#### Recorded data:
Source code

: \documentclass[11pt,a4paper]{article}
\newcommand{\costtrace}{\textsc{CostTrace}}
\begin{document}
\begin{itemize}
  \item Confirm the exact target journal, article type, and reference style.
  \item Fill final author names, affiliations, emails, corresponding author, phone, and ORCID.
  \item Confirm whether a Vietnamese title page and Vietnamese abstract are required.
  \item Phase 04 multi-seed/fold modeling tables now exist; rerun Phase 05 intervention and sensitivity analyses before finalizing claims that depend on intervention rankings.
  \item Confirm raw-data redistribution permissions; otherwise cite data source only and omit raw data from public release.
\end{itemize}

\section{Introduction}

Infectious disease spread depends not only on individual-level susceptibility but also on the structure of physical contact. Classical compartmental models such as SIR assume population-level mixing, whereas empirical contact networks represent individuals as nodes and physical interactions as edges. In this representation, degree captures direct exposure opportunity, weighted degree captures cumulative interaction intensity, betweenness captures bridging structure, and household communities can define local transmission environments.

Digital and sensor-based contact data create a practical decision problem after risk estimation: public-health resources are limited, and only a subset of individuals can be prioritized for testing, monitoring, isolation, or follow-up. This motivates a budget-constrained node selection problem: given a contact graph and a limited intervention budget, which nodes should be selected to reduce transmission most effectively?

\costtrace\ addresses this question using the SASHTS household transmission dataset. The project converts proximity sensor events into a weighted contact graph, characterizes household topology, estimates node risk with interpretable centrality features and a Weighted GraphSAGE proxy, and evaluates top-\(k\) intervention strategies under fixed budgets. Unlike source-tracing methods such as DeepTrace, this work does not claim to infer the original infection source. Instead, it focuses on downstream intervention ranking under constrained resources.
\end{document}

#### WHAT YOU HAVE TO DO:
What this exercise asks for is an exact copy of all the records.

#### OUTPUT:
Source code

: \documentclass[11pt,a4paper]{article}
\newcommand{\costtrace}{\textsc{CostTrace}}
\begin{document}
\begin{itemize}
  \item Confirm the exact target journal, article type, and reference style.
  \item Fill final author names, affiliations, emails, corresponding author, phone, and ORCID.
  \item Confirm whether a Vietnamese title page and Vietnamese abstract are required.
  \item Phase 04 multi-seed/fold modeling tables now exist; rerun Phase 05 intervention and sensitivity analyses before finalizing claims that depend on intervention rankings.
  \item Confirm raw-data redistribution permissions; otherwise cite data source only and omit raw data from public release.
\end{itemize}

\section{Introduction}

Infectious disease spread depends not only on individual-level susceptibility but also on the structure of physical contact. Classical compartmental models such as SIR assume population-level mixing, whereas empirical contact networks represent individuals as nodes and physical interactions as edges. In this representation, degree captures direct exposure opportunity, weighted degree captures cumulative interaction intensity, betweenness captures bridging structure, and household communities can define local transmission environments.

Digital and sensor-based contact data create a practical decision problem after risk estimation: public-health resources are limited, and only a subset of individuals can be prioritized for testing, monitoring, isolation, or follow-up. This motivates a budget-constrained node selection problem: given a contact graph and a limited intervention budget, which nodes should be selected to reduce transmission most effectively?

\costtrace\ addresses this question using the SASHTS household transmission dataset. The project converts proximity sensor events into a weighted contact graph, characterizes household topology, estimates node risk with interpretable centrality features and a Weighted GraphSAGE proxy, and evaluates top-\(k\) intervention strategies under fixed budgets. Unlike source-tracing methods such as DeepTrace, this work does not claim to infer the original infection source. Instead, it focuses on downstream intervention ranking under constrained resources.
\end{document}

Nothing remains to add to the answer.